The public has turned to the PSBs for impartial and accurate news. At the peak of the crisis in mid-April, audiences for each of the BBC news bulletins at one , six and 10 o’clock had increased by between 50 and 75 per cent. And the BBC’s Global News Division had an average reach of about 430m a week in March. The “trust” figures for the BBC in the UK have also increased and Ofcom research shows that people were more likely to turn to the BBC’s TV, radio and online services for the latest news on the pandemic than anywhere else.


Channel 4 News’ audience effectively doubled in ten days in March attracting 20 million viewers during one week and it reported the biggest social media following of any UK news programme. ITV News also reported higher than usual audiences across all its programmes, as audiences turned to the public service broadcaster for information on the latest measures to help fight the pandemic.


It is hard to put a value on the benefits this has bought to citizens of England and the other nations, uniting us all under the most difficult of circumstances. But it is clear that the impact has been broad reaching and sustained and sits alongside by services offered free of charge by other cultural organisations such as the National Theatre, demonstrating how public services play an important role in our society.


The impact on younger audiences should be carefully considered, in the light of research conducted by Freeview showing that, notwithstanding the popularity of online streaming services among younger viewers, lockdown seems to have increased their affection and support for the PSBs. In this research, almost two thirds of 16-34 years olds said that they valued content from the PSBs more now than before the onset of Covid-19 and three quarters of 16-34s said that the PSBs played an important role in bringing together the nation in times of crisis.

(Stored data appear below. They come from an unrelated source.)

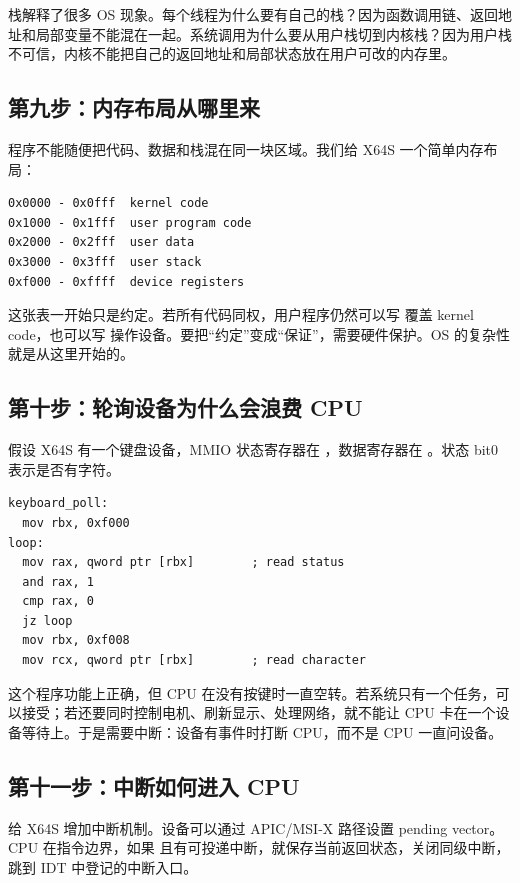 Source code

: 栈解释了很多 OS 现象。每个线程为什么要有自己的栈？因为函数调用链、返回地址和局部变量不能混在一起。系统调用为什么要从用户栈切到内核栈？因为用户栈不可信，内核不能把自己的返回地址和局部状态放在用户可改的内存里。

\subsection{第九步：内存布局从哪里来}

程序不能随便把代码、数据和栈混在同一块区域。我们给 X64S 一个简单内存布局：

\begin{lstlisting}
0x0000 - 0x0fff  kernel code
0x1000 - 0x1fff  user program code
0x2000 - 0x2fff  user data
0x3000 - 0x3fff  user stack
0xf000 - 0xffff  device registers
\end{lstlisting}

这张表一开始只是约定。若所有代码同权，用户程序仍然可以写  覆盖 kernel code，也可以写  操作设备。要把“约定”变成“保证”，需要硬件保护。OS 的复杂性就是从这里开始的。

\subsection{第十步：轮询设备为什么会浪费 CPU}

假设 X64S 有一个键盘设备，MMIO 状态寄存器在 ，数据寄存器在 。状态 bit0 表示是否有字符。

\begin{lstlisting}
keyboard_poll:
  mov rbx, 0xf000
loop:
  mov rax, qword ptr [rbx]        ; read status
  and rax, 1
  cmp rax, 0
  jz loop
  mov rbx, 0xf008
  mov rcx, qword ptr [rbx]        ; read character
\end{lstlisting}

这个程序功能上正确，但 CPU 在没有按键时一直空转。若系统只有一个任务，可以接受；若还要同时控制电机、刷新显示、处理网络，就不能让 CPU 卡在一个设备等待上。于是需要中断：设备有事件时打断 CPU，而不是 CPU 一直问设备。

\subsection{第十一步：中断如何进入 CPU}

给 X64S 增加中断机制。设备可以通过 APIC/MSI-X 路径设置 pending vector。CPU 在指令边界，如果  且有可投递中断，就保存当前返回状态，关闭同级中断，跳到 IDT 中登记的中断入口。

The BBC has announced a review of its news and current affairs services in England and we intend to consider carefully any submissions that it might make to Ofcom on changes to its operating licence. Regional television news bulletins across England have performed strongly in recent months and are likely to be invaluable in the future if lockdowns are reintroduced on a regional basis in response to local hotspots.


Looking Ahead

Looking ahead, we would like to see Public Service Broadcasting remain the cornerstone of our creative ecosystem, supporting production and new forms of digital consumption as well as traditional broadcasting. Our television and radio services are admired and consumed around the world, based on a unique approach that blends public-value driven and commercially driven businesses to compete for the best ideas, creators, contributors and creativity.  Ofcom has a unique role to maintain and strengthen PSB and we support and applaud the way that regulation was developed to allow a flexible and purposeful approach.  We support this continuing role for Ofcom and will be working closely with the teams running Small Screen: Big Debate to help develop proposals around services and accountability that will continue to benefit all the audiences in England and the other Nations.